“Dilly, Dilly”

So, for the last 6 months Bud Light has entertained us with an aggressive agitprop campaign vilifying Coors and Miller for using Corn Syrup in their beer production process. 

Here’s the thing:  It’s pure, unadulterated delusion designed to piggyback on the public’s (negative) perception of high fructose corn syrup – the nefarious caloric conspirator responsible for the progressive paunch-ing of America.   

I don’t want to delve too far into the contrived devilry but: 

  1. The yeast used to make beer needs a sugar substrate on which to feed and that sugar is ultimately processed into ethanol.  It doesn’t matter what sugar is used, none of it ends up in the final product.  
  2. Corn syrup and High fructose corn syrup are not the same thing.  For practical purposes, Corn syrup isn’t really much different than regular refined, white sugar.
  3. Again, it doesn’t matter because the sugar is fully metabolized by the yeast into ethanol and is not part of the final product anyway.
  4. Anheuser-Busch makes corn syrup in the production of pretty much every other beer they make besides Bud Light.
  5. See points #1 and #3 again 

Chinese Bud Light? - zzzz

Corn’s ascendency is a unique story of industrial happenstance (& whiskey production) that was cemented and propagated by domestic policy (farm subsidies).  In short, corn is cheap and cheap is good (cheap corn = cheap food (for humans) = cheap feed for cattle = cheaper beef prices, etc).  

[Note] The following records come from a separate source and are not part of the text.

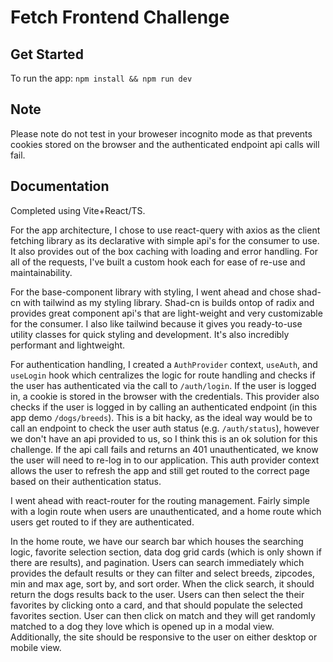 # Fetch Frontend Challenge

## Get Started

To run the app:
`npm install && npm run dev`

## Note

Please note do not test in your broweser incognito mode as that prevents cookies stored on the browser and the authenticated endpoint api calls will fail.

## Documentation

Completed using Vite+React/TS.

For the app architecture, I chose to use react-query with axios as the client fetching library as its declarative with simple api's for the consumer to use. It also provides out of the box caching with loading and error handling. For all of the requests, I've built a custom hook each for ease of re-use and maintainability.

For the base-component library with styling, I went ahead and chose shad-cn with tailwind as my styling library. Shad-cn is builds ontop of radix and provides great component api's that are light-weight and very customizable for the consumer. I also like tailwind because it gives you ready-to-use utility classes for quick styling and development. It's also incredibly performant and lightweight.

For authentication handling, I created a `AuthProvider` context, `useAuth`, and `useLogin` hook which centralizes the logic for route handling and checks if the user has authenticated via the call to `/auth/login`. If the user is logged in, a cookie is stored in the browser with the credentials. This provider also checks if the user is logged in by calling an authenticated endpoint (in this app demo `/dogs/breeds`). This is a bit hacky, as the ideal way would be to call an endpoint to check the user auth status (e.g. `/auth/status`), however we don't have an api provided to us, so I think this is an ok solution for this challenge. If the api call fails and returns an 401 unauthenticated, we know the user will need to re-log in to our application. This auth provider context allows the user to refresh the app and still get routed to the correct page based on their authentication status.

I went ahead with react-router for the routing management. Fairly simple with a login route when users are unauthenticated, and a home route which users get routed to if they are authenticated.

In the home route, we have our search bar which houses the searching logic, favorite selection section, data dog grid cards (which is only shown if there are results), and pagination. Users can search immediately which provides the default results or they can filter and select breeds, zipcodes, min and max age, sort by, and sort order. When the click search, it should return the dogs results back to the user. Users can then select the their favorites by clicking onto a card, and that should populate the selected favorites section. User can then click on match and they will get randomly matched to a dog they love which is opened up in a modal view. Additionally, the site should be responsive to the user on either desktop or mobile view.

And when cheap is subsidized, supply goes up and manufacturers are incentivized to find increasingly creative ways to include cheap in their products (think every snack, chip, cereal, processed grain product).  Let that incentive structure cycle and self-optimize for a few decades and you have yourself a full serving of corn ubiquity and an exceedingly convenient way for American’s to consume an extra 500 hollow calories a day.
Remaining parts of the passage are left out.